Douglas Webster brings big plans to South Park’s high school art program
summit daily news
Summit County, CO Colorado
FAIRPLAY ” In a town hall meeting forum, set to the play’s directions, South Park High School students, faculty and Park County community members will discuss the 1998 beating death of Matthew Shepard.
New South Park High School music director Douglas Webster and his production class are presenting “The Laramie Project” on Friday and Saturday nights at the high school. Webster described the play as looking into how a small Western town handles large media attention.
“I see a lot of parallels with Fairplay, growing up in Breck,” Webster said, describing Park County as a tight-knit community, but with many different viewpoints.
“If it’s not a good theater piece ” which it is ” it’s at least a great conversation piece,” he said.
And more than just the school is involved in the production. Mayor Fred Boyce and superintendent Chuck Soper have roles in the play that mixes the actors in with the audience.
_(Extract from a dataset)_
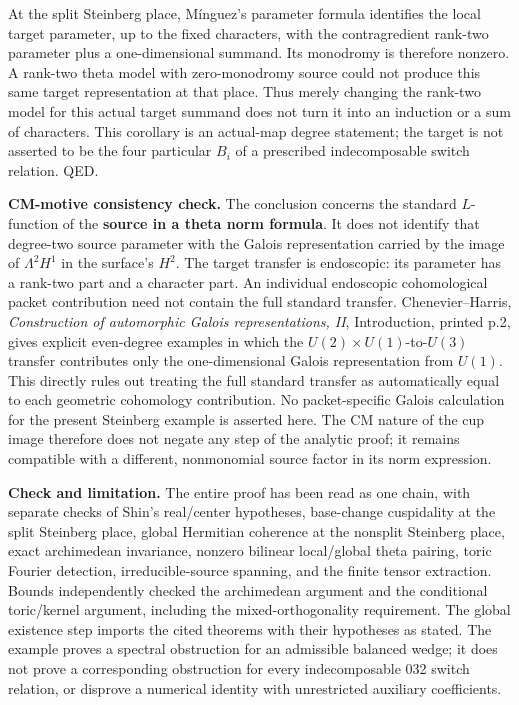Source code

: At the split Steinberg place, Mínguez's parameter formula identifies the local target parameter, up to the fixed characters, with the contragredient rank-two parameter plus a one-dimensional summand. Its monodromy is therefore nonzero. A rank-two theta model with zero-monodromy source could not produce this same target representation at that place. Thus merely changing the rank-two model for this actual target summand does not turn it into an induction or a sum of characters. This corollary is an actual-map degree statement; the target is not asserted to be the four particular \(B_i\) of a prescribed indecomposable switch relation. QED.

\textbf{CM-motive consistency check.} The conclusion concerns the standard \(L\)-function of the \textbf{source in a theta norm formula}. It does not identify that degree-two source parameter with the Galois representation carried by the image of \(\Lambda^2H^1\) in the surface's \(H^2\). The target transfer is endoscopic: its parameter has a rank-two part and a character part. An individual endoscopic cohomological packet contribution need not contain the full standard transfer. Chenevier--Harris, \emph{Construction of automorphic Galois representations, II}, Introduction, printed p.2, gives explicit even-degree examples in which the \(U(2)\times U(1)\)-to-\(U(3)\) transfer contributes only the one-dimensional Galois representation from \(U(1)\). This directly rules out treating the full standard transfer as automatically equal to each geometric cohomology contribution. No packet-specific Galois calculation for the present Steinberg example is asserted here. The CM nature of the cup image therefore does not negate any step of the analytic proof; it remains compatible with a different, nonmonomial source factor in its norm expression.

\textbf{Check and limitation.} The entire proof has been read as one chain, with separate checks of Shin's real/center hypotheses, base-change cuspidality at the split Steinberg place, global Hermitian coherence at the nonsplit Steinberg place, exact archimedean invariance, nonzero bilinear local/global theta pairing, toric Fourier detection, irreducible-source spanning, and the finite tensor extraction. Bounds independently checked the archimedean argument and the conditional toric/kernel argument, including the mixed-orthogonality requirement. The global existence step imports the cited theorems with their hypotheses as stated. The example proves a spectral obstruction for an admissible balanced wedge; it does not prove a corresponding obstruction for every indecomposable 032 switch relation, or disprove a numerical identity with unrestricted auxiliary coefficients.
Three Littleton high school students who performed the play recently in their town, are also performers in the play.
“They will bring their experience to the (Park County) cast and share as 18-year-old colleagues what it has meant to them to do (the play) ” and share that energy,” Webster said.
A student from Summit High School will also be in the play and Webster hopes this kind of interaction between Summit and Park counties continues.
“I’m trying to mimic what’s going on in the arts world where cross collaboration is very popular,” Webster said.
Webster, who grew up in Breckenridge and has brought his American Singer Seminars to the town for the last nine years, recently took a gig up in South Park.
His second home in Fairplay led him to the music director position at the high school, which Webster only has for sure for this year. He said he’s making some drastic changes, but that all the programs will be sustainable without him.
A major move Webster has taken is to make the auditorium into a real theatrical venue. A high school parent who is also a master electrician donated 20 hours of time to rewire the auditorium lighting from three positions to eight. They’ve also repainted the auditorium so it works with the lights and have gotten the OK to paint the ceiling as well.
“We’ve truly created a theater ” with full theater lighting in the auditorium that used to be a cafeteria,” he said. Webster described his not-so-hidden agenda in dressing up the school’s auditorium.
“When I moved to town, the mayor Fred Boyce asked me about creating a performing arts space,” Webster said. “I told him there was not an opportunity until a demand was shown by an audience.”
And so in creating a place to perform in town, he is also creating a ” hopefully ” demanding audience.
Webster has created the production class at SPHS and said in it, he teaches what he knows including how to produce events, concerts, memorial services, dances and how to hire a band, or “things you might actually do,” he said.
Webster’s performance resume includes Broadway’s “Les Miserables,” as well as teaching singing, and performing with the Broadway Baritones music group.
He is excited about his new role and the support he’s received from the community.
“I have as much artistic freedom at the high school as when I was a private producer,” Webster said.
With his musical connections, which he describes as “25 years of favors racked up in the country,” Webster wants to start collecting for Fairplay’s program.
He’s already begun with a matching grant challenge which he organized through a private family foundation which supports the arts.
If he can raise at least $3,000 by the time “The Laramie Project” opens this weekend, the foundation will match up to $10,000 for Fairplay’s high school music program.
Webster said they’ve already raised most of it, so he’s confident they will make it.
Other upcoming projects slated for South Park High School include a fashion show collaborating with county businesses and a fully staged version of “The Sound of Music.”
He’s also employed the band, Beyond the Wood, to teach classes and perform for Park County schools. The world music group, which includes his wife Liz Byrd Webster on cello and strings, Paul Butler on winds and Ron Kravitz on percussion, offers interactive workshops and performances to students.
“We’re in this little town with a cache of a popular cartoon, acting as if it were a big school,” Webster said. “I told the kids to lead from their strengths, not their diminished resources.”
Leslie Brefeld can be reached at (970) 668-4626 or firstname.lastname@example.org.
– What: Community collaboration production
– When: Friday and Saturday at 7 p.m.